MIT Sloan CIO Symposium- Dave Girouard

1 comment :
Yesterday on the way home i listened to the Dave Girouard session at the MIT Sloan CIO Symposium. Girouard is VP and General Manager of Google Enterprise and on the MIT site it quotes Eric Schmidt saying that "In his group, we have the wildest meetings"- sign me up.

I saw one of the other Enterprise Google folks in April at a conference and he had also talked about the evolution of the 'office worker' to the 'knowledge workers' to the 'self directed innovator' in the workplace.
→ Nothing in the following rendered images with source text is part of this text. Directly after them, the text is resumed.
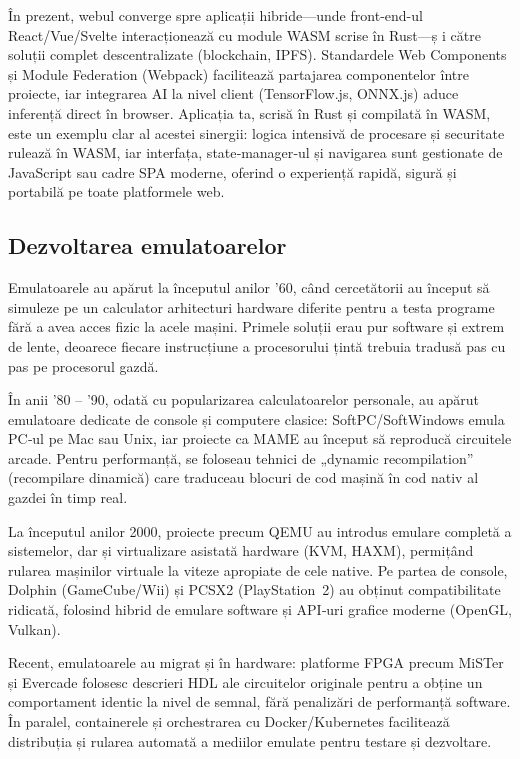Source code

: \documentclass[titlepage,12pt]{article}
\begin{document}
În prezent, webul converge spre aplicații hibride—unde front‑end-ul React/Vue/Svelte interacționează cu module WASM scrise în Rust—ș i către soluții complet descentralizate (blockchain, IPFS). Standardele Web Components și Module Federation (Webpack) facilitează partajarea componentelor între proiecte, iar integrarea AI la nivel client (TensorFlow.js, ONNX.js) aduce inferență direct în browser. Aplicația ta, scrisă în Rust și compilată în WASM, este un exemplu clar al acestei sinergii: logica intensivă de procesare și securitate rulează în WASM, iar interfața, state‑manager‑ul și navigarea sunt gestionate de JavaScript sau cadre SPA moderne, oferind o experiență rapidă, sigură și portabilă pe toate platformele web.

\subsection{Dezvoltarea emulatoarelor}

Emulatoarele au apărut la începutul anilor ’60, când cercetătorii au început să simuleze pe un calculator arhitecturi hardware diferite pentru a testa programe fără a avea acces fizic la acele mașini. Primele soluții erau pur software și extrem de lente, deoarece fiecare instrucțiune a procesorului țintă trebuia tradusă pas cu pas pe procesorul gazdă.

În anii ’80 – ’90, odată cu popularizarea calculatoarelor personale, au apărut emulatoare dedicate de console și computere clasice: SoftPC/SoftWindows emula PC‑ul pe Mac sau Unix, iar proiecte ca MAME au început să reproducă circuitele arcade. Pentru performanță, se foloseau tehnici de „dynamic recompilation” (recompilare dinamică) care traduceau blocuri de cod mașină în cod nativ al gazdei în timp real.

La începutul anilor 2000, proiecte precum QEMU au introdus emulare completă a sistemelor, dar și virtualizare asistată hardware (KVM, HAXM), permițând rularea mașinilor virtuale la viteze apropiate de cele native. Pe partea de console, Dolphin (GameCube/Wii) și PCSX2 (PlayStation 2) au obținut compatibilitate ridicată, folosind hibrid de emulare software și API‑uri grafice moderne (OpenGL, Vulkan).

Recent, emulatoarele au migrat și în hardware: platforme FPGA precum MiSTer și Evercade folosesc descrieri HDL ale circuitelor originale pentru a obține un comportament identic la nivel de semnal, fără penalizări de performanță software. În paralel, containerele și orchestrarea cu Docker/Kubernetes facilitează distribuția și rularea automată a mediilor emulate pentru testare și dezvoltare.
\end{document}
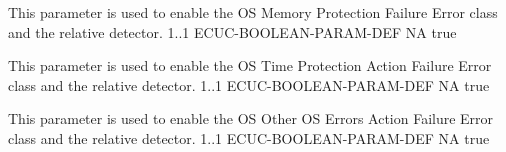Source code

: {
    {This parameter is used to enable the OS Memory Protection Failure Error class and the relative detector.}
    {1..1}
    {ECUC-BOOLEAN-PARAM-DEF}
    {NA}
    {true}
}


{
    {This parameter is used to enable the OS Time Protection Action Failure Error class and the relative detector.}
    {1..1}
    {ECUC-BOOLEAN-PARAM-DEF}
    {NA}
    {true}
}


{
    {This parameter is used to enable the OS Other OS Errors Action Failure Error class and the relative detector.}
    {1..1}
    {ECUC-BOOLEAN-PARAM-DEF}
    {NA}
    {true}
}



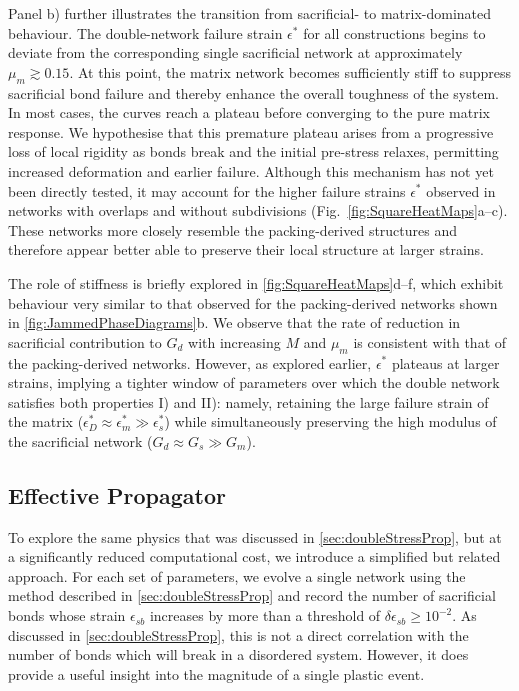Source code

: \begin{subappendices}
Panel b) further illustrates the transition from sacrificial- to matrix-dominated behaviour. The double-network failure strain $\epsilon^*$ for all constructions begins to deviate from the corresponding single sacrificial network at approximately $\mu_m \gtrsim 0.15$. At this point, the matrix network becomes sufficiently stiff to suppress sacrificial bond failure and thereby enhance the overall toughness of the system. In most cases, the curves reach a plateau before converging to the pure matrix response. We hypothesise that this premature plateau arises from a progressive loss of local rigidity as bonds break and the initial pre-stress relaxes, permitting increased deformation and earlier failure. Although this mechanism has not yet been directly tested, it may account for the higher failure strains $\epsilon^*$ observed in networks with overlaps and without subdivisions (Fig.~\cref{fig:SquareHeatMaps}a–c). These networks more closely resemble the packing-derived structures and therefore appear better able to preserve their local structure at larger strains.

The role of stiffness is briefly explored in \cref{fig:SquareHeatMaps}d–f, which exhibit behaviour very similar to that observed for the packing-derived networks shown in \cref{fig:JammedPhaseDiagrams}b. We observe that the rate of reduction in sacrificial contribution to $G_d$ with increasing $M$ and $\mu_m$ is consistent with that of the packing-derived networks. However, as explored earlier, $\epsilon^*$ plateaus at larger strains, implying a tighter window of parameters over which the double network satisfies both properties I) and II): namely, retaining the large failure strain of the matrix ($\epsilon^*_D \approx \epsilon^*_m \gg \epsilon^*_s$) while simultaneously preserving the high modulus of the sacrificial network ($G_d \approx G_s \gg G_m$).

\subsection{Effective Propagator}

To explore the same physics that was discussed in \cref{sec:doubleStressProp}, but at a significantly reduced computational cost, we introduce a simplified but related approach. For each set of parameters, we evolve a single network using the method described in \cref{sec:doubleStressProp} and record the number of sacrificial bonds whose strain $\epsilon_{sb}$ increases by more than a threshold of $\delta\epsilon_{sb} \geq 10^{-2}$. As discussed in \cref{sec:doubleStressProp}, this is not a direct correlation with the number of bonds which will break in a disordered system. However, it does provide a useful insight into the magnitude of a single plastic event.


\end{subappendices}
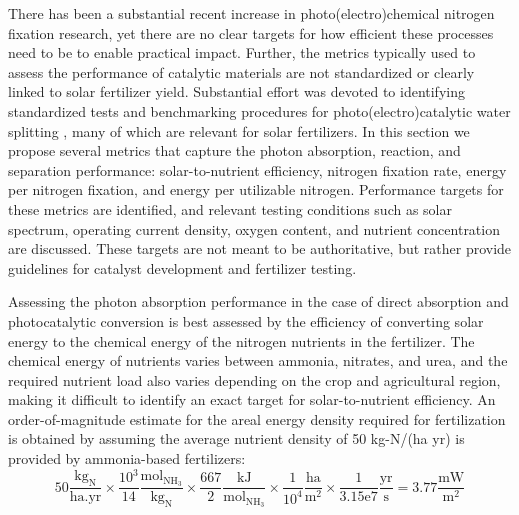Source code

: There has been a substantial recent increase in photo(electro)chemical nitrogen fixation research, yet there are no clear targets for how efficient these processes need to be to enable practical impact. Further, the metrics typically used to assess the performance of catalytic materials are not standardized or clearly linked to solar fertilizer yield. Substantial effort was devoted to identifying standardized tests and benchmarking procedures for photo(electro)catalytic water splitting \cite{Chen_2010, McCrory_2015, Smith_2016, Bligaard_2016}, many of which are relevant for solar fertilizers. In this section we propose several metrics that capture the photon absorption, reaction, and separation performance: solar-to-nutrient efficiency, nitrogen fixation rate, energy per nitrogen fixation, and energy per utilizable nitrogen. Performance targets for these metrics are identified, and relevant testing conditions such as solar spectrum, operating current density, oxygen content, and nutrient concentration are discussed. These targets are not meant to be authoritative, but rather provide guidelines for catalyst development and fertilizer testing.

Assessing the photon absorption performance in the case of direct absorption and photocatalytic conversion is best assessed by the efficiency of converting solar energy to the chemical energy of the nitrogen nutrients in the fertilizer. The chemical energy of nutrients varies between ammonia, nitrates, and urea, and the required nutrient load also varies depending on the crop and agricultural region, making it difficult to identify an exact target for solar-to-nutrient efficiency. An order-of-magnitude estimate for the areal energy density required for fertilization is obtained by assuming the average nutrient density of 50 kg-N/(ha yr) is provided by ammonia-based fertilizers:
\begin{equation}
\mathrm{
50 \frac{kg_N}{ha . yr} \times \frac{10^3}{14} \frac{mol_{NH_3}}{kg_N} \times \frac{667}{2} \frac{kJ}{mol_{NH_3}} \times \frac{1}{10^4} \frac{ha}{m^2} \times \frac{1}{3.15e7} \frac{yr}{s} = 3.77 \frac{mW}{m^2}
}
\end{equation}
Right away i associated with the definition of a self directed innovator- i had been thinking about that user for a while as i design solutions for enterprise customers- mainly because i am one, but more importantly because i believe those folks are on the bipolar edge of an enterprise user and a consumer and successful enterprise applications need to feel 'comfortable' and usable for these users and then others who will follow the early adopters.
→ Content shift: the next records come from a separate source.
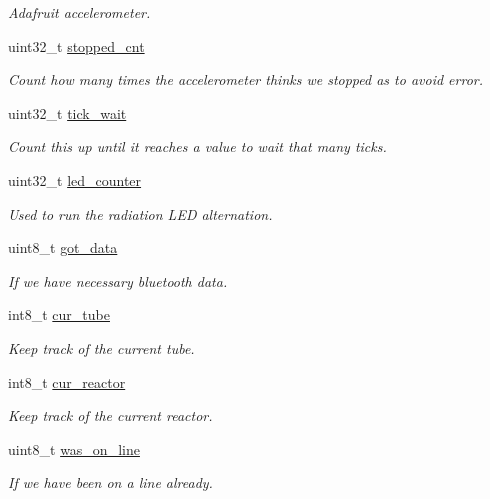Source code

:\begin{DoxyCompactItemize}
\begin{DoxyCompactList}\small\item\em Adafruit accelerometer. \end{DoxyCompactList}\item 
uint32\+\_\+t \hyperlink{class_threaded_robot_a638cd7916d1c1c8a83d15c47a8fe6ef0}{stopped\+\_\+cnt}
\begin{DoxyCompactList}\small\item\em Count how many times the accelerometer thinks we stopped as to avoid error. \end{DoxyCompactList}\item 
uint32\+\_\+t \hyperlink{class_threaded_robot_a314047099d4d38a60d54cc8b81012c7c}{tick\+\_\+wait}
\begin{DoxyCompactList}\small\item\em Count this up until it reaches a value to wait that many ticks. \end{DoxyCompactList}\item 
uint32\+\_\+t \hyperlink{class_threaded_robot_a857a1c5a3488176bd5a4bafc1b6d1d89}{led\+\_\+counter}
\begin{DoxyCompactList}\small\item\em Used to run the radiation L\+ED alternation. \end{DoxyCompactList}\item 
uint8\+\_\+t \hyperlink{class_threaded_robot_a506989a00617c30a8a1930773a0b7d41}{got\+\_\+data}
\begin{DoxyCompactList}\small\item\em If we have necessary bluetooth data. \end{DoxyCompactList}\item 
int8\+\_\+t \hyperlink{class_threaded_robot_ac68916b337d845b298d7e66f2f9261d7}{cur\+\_\+tube}
\begin{DoxyCompactList}\small\item\em Keep track of the current tube. \end{DoxyCompactList}\item 
int8\+\_\+t \hyperlink{class_threaded_robot_a3c2f2358f32ba58846b13e95b3c55527}{cur\+\_\+reactor}
\begin{DoxyCompactList}\small\item\em Keep track of the current reactor. \end{DoxyCompactList}\item 
uint8\+\_\+t \hyperlink{class_threaded_robot_a8d78ef13e34e29ab23aafedcdddc4ae4}{was\+\_\+on\+\_\+line}
\begin{DoxyCompactList}\small\item\em If we have been on a line already. \end{DoxyCompactList}\item 

\end{DoxyCompactItemize}
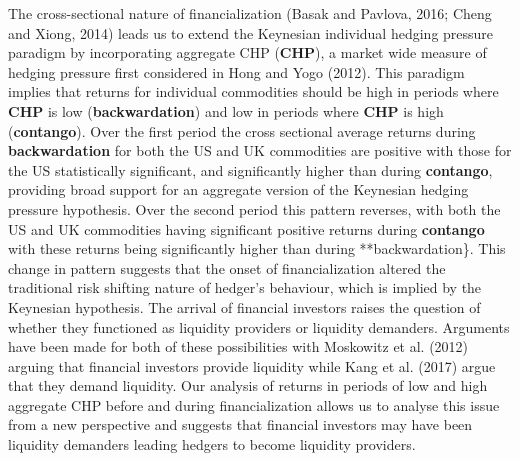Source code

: \documentclass[]{elsarticle} %
\begin{document}
The cross-sectional nature of financialization (Basak and Pavlova, 2016;
Cheng and Xiong, 2014) leads us to extend the Keynesian individual
hedging pressure paradigm by incorporating aggregate CHP (\textbf{CHP}),
a market wide measure of hedging pressure first considered in Hong and
Yogo (2012). This paradigm implies that returns for individual
commodities should be high in periods where \textbf{CHP} is low
(\textbf{backwardation}) and low in periods where \textbf{CHP} is high
(\textbf{contango}). Over the first period the cross sectional average
returns during \textbf{backwardation} for both the US and UK commodities
are positive with those for the US statistically significant, and
significantly higher than during \textbf{contango}, providing broad
support for an aggregate version of the Keynesian hedging pressure
hypothesis. Over the second period this pattern reverses, with both the
US and UK commodities having significant positive returns during
\textbf{contango} with these returns being significantly higher than
during **backwardation\}. This change in pattern suggests that the onset
of financialization altered the traditional risk shifting nature of
hedger's behaviour, which is implied by the Keynesian hypothesis. The
arrival of financial investors raises the question of whether they
functioned as liquidity providers or liquidity demanders. Arguments have
been made for both of these possibilities with Moskowitz et al. (2012)
arguing that financial investors provide liquidity while Kang et al.
(2017) argue that they demand liquidity. Our analysis of returns in
periods of low and high aggregate CHP before and during financialization
allows us to analyse this issue from a new perspective and suggests that
financial investors may have been liquidity demanders leading hedgers to
become liquidity providers.
\end{document}
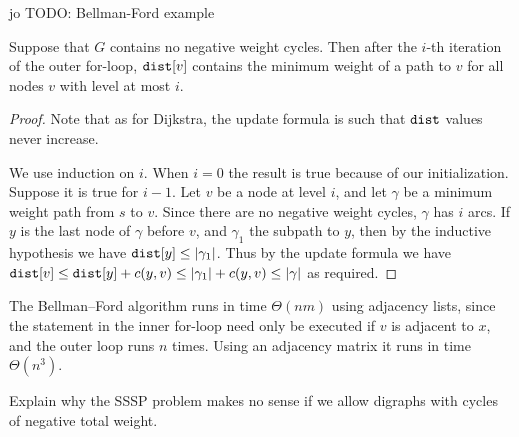 \begin{Boxample}[0]
jo TODO: Bellman-Ford example
\end{Boxample}


\begin{Theorem} 
Suppose that $G$ contains no negative weight cycles. Then after the $i$-th 
iteration of the outer for-loop, $\operatorname{\text{\texttt{dist}}}[v]$ contains the minimum weight of a 
path to $v$ for all nodes $v$ with level at most $i$.
\end{Theorem}
\begin{proof} 
Note that as for Dijkstra, the update formula is such that $\operatorname{\text{\texttt{dist}}}$ values never increase.

We use induction on $i$. When $i=0$ the result is true because of our
initialization. Suppose it is true for $i-1$. Let $v$ be a node at level
$i$, and let $\gamma$ be a minimum weight path from $s$ to $v$. Since
there are no negative weight cycles, $\gamma$ has $i$ arcs. If $y$
is the last node of $\gamma$ before $v$, and $\gamma_1$ the subpath to
$y$, then by the inductive hypothesis we have $\operatorname{\text{\texttt{dist}}}[y] \leq | \gamma_1
|$. Thus by the update formula we have $\operatorname{\text{\texttt{dist}}}[v] \leq \operatorname{\text{\texttt{dist}}}[y] + c(y, v)
\leq | \gamma_1 | + c(y, v) \leq | \gamma |$ as required.
\end{proof}

The Bellman--Ford algorithm runs in time $\Theta(nm)$ using adjacency
lists, since the statement in the inner for-loop need only be
executed if $v$ is adjacent to $x$, and the outer loop runs $n$
times. Using an adjacency matrix it runs in time $\Theta(n^3)$.

\begin{Boxample}[2] \label{ex:SSSP-neg-cycle}
Explain why the SSSP problem makes no sense if we allow digraphs with
cycles of negative total weight.
\end{Boxample}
I highlight the items below that i thought were important to keep in mind as we try to deliver enterprise solutions that solve business issues and have high levels of adoption.
Here are a few items that are important to keep in mind that Girouard mentioned that i would keep in mind with information delivery solutions in the enterprise:
  • The target employees for the greatest adoption probably has no directs reports however are big influencers at their company and/or within their groups- if they use it others will follow
  • the raw material = talent- without it nothing happens- tools need to leverage that talent and enable sharing
  • need information everywhere- at their desktop, on the road, in a meeting, on the fly when and how they want and need it
  • put the companies' knowledge behind that person
  • they like to collaborate inside and outside the company- enable this
  • their personal life and work lives are not entirely separate- they live an intermingled life- support it
  • they do not spend the majority of a time in one single application- let the information follow were they go
In Girouard's case he is talking about search- but we all know that Google Enterprise is thinking way beyond search and other other enterprise applications already out there. As savy users, if enterprise applications don't meet our needs we find other ways to do what we need to do, we stop being productive or even worse leave to go somewhere were the tools meet our 'style'. With the new 'MySpace' generation coming into the workforce, enterprise applications need to be designed to meet the needs of those new users.

1 comment :

Anonymous said...

Daniella,

Great post, spot on with what enterprises need from their solution set.